#!/usr/bin/env python
# -*- coding: utf-8 -*-
"""
Python wrapper around the C extension for the theoretical projected
auto-correlation function, wp(rp), in ``theory/wp``. This python
wrapper is in :py:mod:`Corrfunc.theory.wp`.
"""
from __future__ import (division, print_function, absolute_import,
unicode_literals)
__author__ = ('Manodeep Sinha')
__all__ = ('wp', 'find_fastest_wp_bin_refs', )
def find_fastest_wp_bin_refs(boxsize, pimax, nthreads, binfile, X, Y, Z,
verbose=False, output_rpavg=False,
max_cells_per_dim=100,
isa=r'fastest',
maxbinref=3, nrepeats=3,
return_runtimes=False):
"""
Finds the combination of ``bin refine factors`` that produces the
fastest computation for the given dataset and ``rp`` limits.
Parameters
-----------
boxsize: double
A double-precision value for the boxsize of the simulation
in same units as the particle positions and the ``rp`` bins.
pimax: double
A double-precision value for the maximum separation along
the Z-dimension.
Note: Only pairs with ``0 <= dz < pimax`` are counted (no equality).
nthreads: integer
Number of threads to use.
binfile: string or an list/array of floats
For string input: filename specifying the ``rp`` bins for
``wp``. The file should contain white-space separated values
of (rpmin, rpmax) for each ``rp`` wanted. The bins need to be
contiguous and sorted in increasing order (smallest bins come first).
For array-like input: A sequence of ``rp`` values that provides the
bin-edges. For example,
``np.logspace(np.log10(0.1), np.log10(10.0), 15)`` is a valid
input specifying **14** (logarithmic) bins between 0.1 and 10.0. This
array does not need to be sorted.
X/Y/Z: arraytype, real (float/double)
Particle positions in the 3 axes. Must be within [0, boxsize]
and specified in the same units as ``rp_bins`` and boxsize. All
3 arrays must be of the same floating-point type.

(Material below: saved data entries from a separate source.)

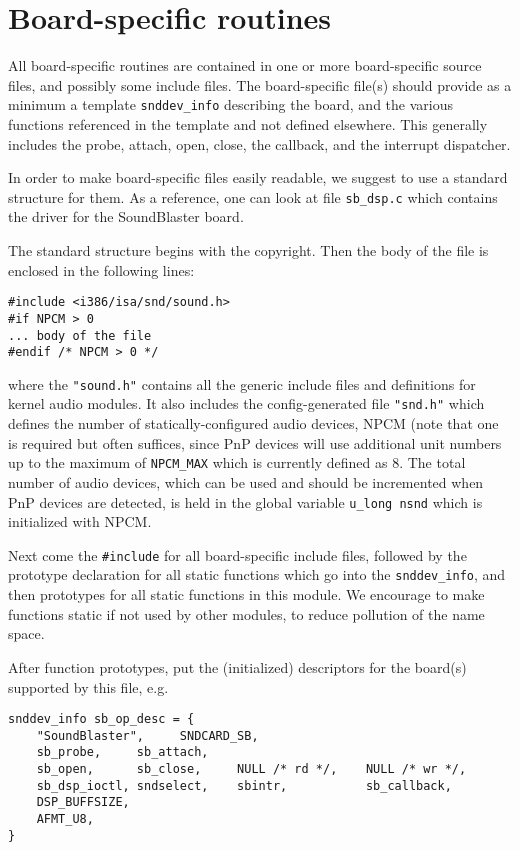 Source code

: \documentclass[11pt]{article}
\begin{document}
\section{Board-specific routines}

All board-specific routines are contained in one or more board-specific
source files, and possibly some include files.  The board-specific
file(s) should provide as a minimum a template {\tt snddev\_info}
describing the board, and the various functions referenced in the
template and not defined elsewhere. This generally includes the
probe, attach, open, close, the callback, and the interrupt
dispatcher.

In order to make board-specific files easily readable, we suggest
to use a standard structure for them.  As a reference, one can
look at file {\tt sb\_dsp.c} which contains the driver for the
SoundBlaster board.

The standard structure begins with the copyright. Then the body of the
file is enclosed in the following lines:
\begin{verbatim}
#include <i386/isa/snd/sound.h>
#if NPCM > 0
... body of the file
#endif /* NPCM > 0 */
\end{verbatim}
where the {\tt "sound.h"} contains all the generic include files and
definitions for kernel audio modules. It also includes the
config-generated file {\tt "snd.h"} which defines the number of
statically-configured audio devices, NPCM (note that one is required
but often suffices, since PnP devices will use additional unit numbers
up to the maximum of {\tt NPCM\_MAX} which is currently defined as 8.
The total number of audio devices, which can be used and should be
incremented when PnP devices are detected, is held in the global
variable {\tt u\_long nsnd} which is initialized with NPCM.

Next come the {\tt \#include} for all board-specific include files,
followed by the prototype declaration for all static functions which go
into the {\tt snddev\_info}, and then prototypes for all static
functions in this module. We encourage to make functions static if not
used by other modules, to reduce pollution of the name space.

After function prototypes, put the (initialized) descriptors for the
board(s) supported by this file, e.g.
\begin{verbatim}
snddev_info sb_op_desc = {
    "SoundBlaster",     SNDCARD_SB,
    sb_probe,     sb_attach,
    sb_open,      sb_close,     NULL /* rd */,    NULL /* wr */,
    sb_dsp_ioctl, sndselect,    sbintr,           sb_callback,
    DSP_BUFFSIZE,
    AFMT_U8,
}
\end{verbatim}
\end{document}
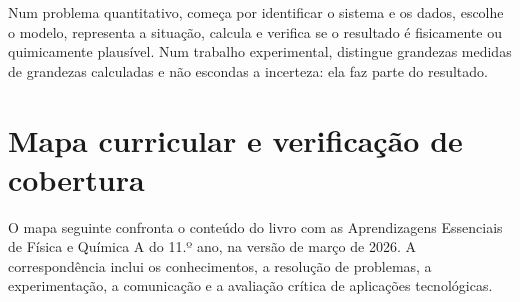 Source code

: \documentclass[11pt,a4paper,oneside]{book}
\begin{document}
Num problema quantitativo, começa por identificar o sistema e os dados, escolhe o modelo, representa a situação, calcula e verifica se o resultado é fisicamente ou quimicamente plausível. Num trabalho experimental, distingue grandezas medidas de grandezas calculadas e não escondas a incerteza: ela faz parte do resultado.

\chapter*{Mapa curricular e verificação de cobertura}
\begin{curriculo}
O mapa seguinte confronta o conteúdo do livro com as Aprendizagens Essenciais de Física e Química A do 11.º ano, na versão de março de 2026. A correspondência inclui os conhecimentos, a resolução de problemas, a experimentação, a comunicação e a avaliação crítica de aplicações tecnológicas.
\end{curriculo}
\end{document}
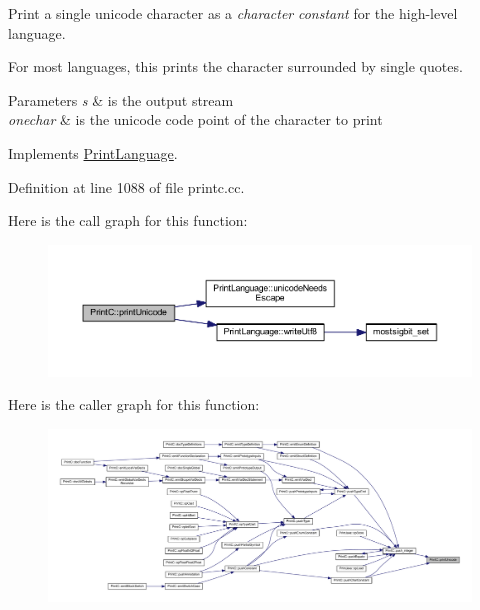 Print a single unicode character as a {\itshape character} {\itshape constant} for the high-\/level language. 

For most languages, this prints the character surrounded by single quotes. 
\begin{DoxyParams}{Parameters}
{\em s} & is the output stream \\
\hline
{\em onechar} & is the unicode code point of the character to print \\
\hline
\end{DoxyParams}


Implements \mbox{\hyperlink{class_print_language_acfc5f922cf2befcad9b38ef1d55c35e3}{Print\+Language}}.



Definition at line 1088 of file printc.\+cc.

Here is the call graph for this function\+:
\nopagebreak
\begin{figure}[H]
\begin{center}
\leavevmode
\includegraphics[width=350pt]{class_print_c_a56fdbb426ff8dda0d3dd29901f09ead1_cgraph}
\end{center}
\end{figure}
Here is the caller graph for this function\+:
\nopagebreak
\begin{figure}[H]
\begin{center}
\leavevmode
\includegraphics[width=350pt]{class_print_c_a56fdbb426ff8dda0d3dd29901f09ead1_icgraph}
\end{center}
\end{figure}
\mbox{\label{class_print_c_a5770972840193a1f118925fbb92fa4b2}}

Calculations will be done in the same precision as these arrays,
i.e., calculations will be in floating point if XYZ are single
precision arrays (C float type); or in double-precision if XYZ
are double precision arrays (C double type).
verbose: boolean (default false)
Boolean flag to control output of informational messages
output_rpavg: boolean (default false)
Boolean flag to output the average ``rp`` for each bin. Code will
run slower if you set this flag.
Note: If you are calculating in single-precision, ``rpavg`` will
suffer from numerical loss of precision and can not be trusted. If
you need accurate ``rpavg`` values, then pass in double precision
arrays for the particle positions.
max_cells_per_dim: integer, default is 100, typical values in [50-300]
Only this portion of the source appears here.